## WHAT YOU NEED TO DO
Every entry that follows is to be duplicated exactly.

══ GIVEN INFORMATION ══

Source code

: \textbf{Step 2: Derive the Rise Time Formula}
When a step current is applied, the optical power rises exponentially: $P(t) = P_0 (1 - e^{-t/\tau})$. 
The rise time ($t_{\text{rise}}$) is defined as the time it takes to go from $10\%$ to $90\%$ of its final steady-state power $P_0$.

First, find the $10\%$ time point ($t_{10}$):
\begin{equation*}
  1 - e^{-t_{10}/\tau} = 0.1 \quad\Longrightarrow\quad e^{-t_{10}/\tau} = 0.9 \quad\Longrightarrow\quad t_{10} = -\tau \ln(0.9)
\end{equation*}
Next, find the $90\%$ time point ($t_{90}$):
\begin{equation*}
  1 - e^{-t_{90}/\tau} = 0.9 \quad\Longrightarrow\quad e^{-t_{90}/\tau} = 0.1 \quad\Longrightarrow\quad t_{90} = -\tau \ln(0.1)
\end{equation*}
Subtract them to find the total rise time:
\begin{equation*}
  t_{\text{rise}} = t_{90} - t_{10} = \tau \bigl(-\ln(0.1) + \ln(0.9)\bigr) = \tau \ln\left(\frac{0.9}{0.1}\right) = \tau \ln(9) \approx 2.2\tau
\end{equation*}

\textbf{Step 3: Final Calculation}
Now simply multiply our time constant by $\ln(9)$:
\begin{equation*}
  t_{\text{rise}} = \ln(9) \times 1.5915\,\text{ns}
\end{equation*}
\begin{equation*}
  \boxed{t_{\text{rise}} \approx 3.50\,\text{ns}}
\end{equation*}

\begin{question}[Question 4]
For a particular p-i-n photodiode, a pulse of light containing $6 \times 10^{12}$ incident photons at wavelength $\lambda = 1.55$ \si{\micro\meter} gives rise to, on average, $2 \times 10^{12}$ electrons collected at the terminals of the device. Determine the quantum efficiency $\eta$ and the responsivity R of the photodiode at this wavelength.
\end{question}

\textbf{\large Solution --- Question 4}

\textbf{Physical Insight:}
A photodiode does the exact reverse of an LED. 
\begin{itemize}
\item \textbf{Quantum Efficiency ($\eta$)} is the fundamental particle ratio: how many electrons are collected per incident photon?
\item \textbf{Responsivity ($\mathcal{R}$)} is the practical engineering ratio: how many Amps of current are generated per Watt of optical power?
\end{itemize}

═══

## ANSWER BOX
Source code

: \textbf{Step 2: Derive the Rise Time Formula}
When a step current is applied, the optical power rises exponentially: $P(t) = P_0 (1 - e^{-t/\tau})$. 
The rise time ($t_{\text{rise}}$) is defined as the time it takes to go from $10\%$ to $90\%$ of its final steady-state power $P_0$.

First, find the $10\%$ time point ($t_{10}$):
\begin{equation*}
  1 - e^{-t_{10}/\tau} = 0.1 \quad\Longrightarrow\quad e^{-t_{10}/\tau} = 0.9 \quad\Longrightarrow\quad t_{10} = -\tau \ln(0.9)
\end{equation*}
Next, find the $90\%$ time point ($t_{90}$):
\begin{equation*}
  1 - e^{-t_{90}/\tau} = 0.9 \quad\Longrightarrow\quad e^{-t_{90}/\tau} = 0.1 \quad\Longrightarrow\quad t_{90} = -\tau \ln(0.1)
\end{equation*}
Subtract them to find the total rise time:
\begin{equation*}
  t_{\text{rise}} = t_{90} - t_{10} = \tau \bigl(-\ln(0.1) + \ln(0.9)\bigr) = \tau \ln\left(\frac{0.9}{0.1}\right) = \tau \ln(9) \approx 2.2\tau
\end{equation*}

\textbf{Step 3: Final Calculation}
Now simply multiply our time constant by $\ln(9)$:
\begin{equation*}
  t_{\text{rise}} = \ln(9) \times 1.5915\,\text{ns}
\end{equation*}
\begin{equation*}
  \boxed{t_{\text{rise}} \approx 3.50\,\text{ns}}
\end{equation*}

\begin{question}[Question 4]
For a particular p-i-n photodiode, a pulse of light containing $6 \times 10^{12}$ incident photons at wavelength $\lambda = 1.55$ \si{\micro\meter} gives rise to, on average, $2 \times 10^{12}$ electrons collected at the terminals of the device. Determine the quantum efficiency $\eta$ and the responsivity R of the photodiode at this wavelength.
\end{question}

\textbf{\large Solution --- Question 4}

\textbf{Physical Insight:}
A photodiode does the exact reverse of an LED. 
\begin{itemize}
\item \textbf{Quantum Efficiency ($\eta$)} is the fundamental particle ratio: how many electrons are collected per incident photon?
\item \textbf{Responsivity ($\mathcal{R}$)} is the practical engineering ratio: how many Amps of current are generated per Watt of optical power?
\end{itemize}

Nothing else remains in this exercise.